*** Input records Section Begins ***

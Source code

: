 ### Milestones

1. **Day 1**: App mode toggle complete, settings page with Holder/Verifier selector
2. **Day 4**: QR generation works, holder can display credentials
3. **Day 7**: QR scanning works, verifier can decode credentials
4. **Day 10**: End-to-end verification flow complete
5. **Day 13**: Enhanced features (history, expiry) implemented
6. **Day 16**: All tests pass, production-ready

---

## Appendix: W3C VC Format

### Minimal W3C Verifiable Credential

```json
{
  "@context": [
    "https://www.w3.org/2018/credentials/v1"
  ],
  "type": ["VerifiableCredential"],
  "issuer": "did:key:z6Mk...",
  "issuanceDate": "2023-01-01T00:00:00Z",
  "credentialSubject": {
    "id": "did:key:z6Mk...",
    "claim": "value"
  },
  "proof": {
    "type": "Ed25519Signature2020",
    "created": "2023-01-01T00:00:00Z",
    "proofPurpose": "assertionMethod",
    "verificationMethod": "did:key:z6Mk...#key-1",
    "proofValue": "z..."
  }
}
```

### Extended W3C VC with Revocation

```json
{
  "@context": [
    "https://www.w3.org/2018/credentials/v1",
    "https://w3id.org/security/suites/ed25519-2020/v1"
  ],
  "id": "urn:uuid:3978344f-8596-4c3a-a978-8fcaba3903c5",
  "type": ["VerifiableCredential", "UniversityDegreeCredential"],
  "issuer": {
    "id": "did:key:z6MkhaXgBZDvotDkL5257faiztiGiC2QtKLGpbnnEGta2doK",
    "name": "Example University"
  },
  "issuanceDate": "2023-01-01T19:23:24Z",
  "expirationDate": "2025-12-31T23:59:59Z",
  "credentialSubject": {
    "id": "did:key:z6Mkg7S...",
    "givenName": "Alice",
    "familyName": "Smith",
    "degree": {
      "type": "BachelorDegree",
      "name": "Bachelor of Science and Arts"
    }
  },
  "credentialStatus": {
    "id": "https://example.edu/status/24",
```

*** Input records Section Ends ***

### [Your objective]
Repeat all of the data exactly as given.

### [Your solution]
Source code

: ### Milestones

1. **Day 1**: App mode toggle complete, settings page with Holder/Verifier selector
2. **Day 4**: QR generation works, holder can display credentials
3. **Day 7**: QR scanning works, verifier can decode credentials
4. **Day 10**: End-to-end verification flow complete
5. **Day 13**: Enhanced features (history, expiry) implemented
6. **Day 16**: All tests pass, production-ready

---

## Appendix: W3C VC Format

### Minimal W3C Verifiable Credential

```json
{
  "@context": [
    "https://www.w3.org/2018/credentials/v1"
  ],
  "type": ["VerifiableCredential"],
  "issuer": "did:key:z6Mk...",
  "issuanceDate": "2023-01-01T00:00:00Z",
  "credentialSubject": {
    "id": "did:key:z6Mk...",
    "claim": "value"
  },
  "proof": {
    "type": "Ed25519Signature2020",
    "created": "2023-01-01T00:00:00Z",
    "proofPurpose": "assertionMethod",
    "verificationMethod": "did:key:z6Mk...#key-1",
    "proofValue": "z..."
  }
}
```

### Extended W3C VC with Revocation

```json
{
  "@context": [
    "https://www.w3.org/2018/credentials/v1",
    "https://w3id.org/security/suites/ed25519-2020/v1"
  ],
  "id": "urn:uuid:3978344f-8596-4c3a-a978-8fcaba3903c5",
  "type": ["VerifiableCredential", "UniversityDegreeCredential"],
  "issuer": {
    "id": "did:key:z6MkhaXgBZDvotDkL5257faiztiGiC2QtKLGpbnnEGta2doK",
    "name": "Example University"
  },
  "issuanceDate": "2023-01-01T19:23:24Z",
  "expirationDate": "2025-12-31T23:59:59Z",
  "credentialSubject": {
    "id": "did:key:z6Mkg7S...",
    "givenName": "Alice",
    "familyName": "Smith",
    "degree": {
      "type": "BachelorDegree",
      "name": "Bachelor of Science and Arts"
    }
  },
  "credentialStatus": {
    "id": "https://example.edu/status/24",
```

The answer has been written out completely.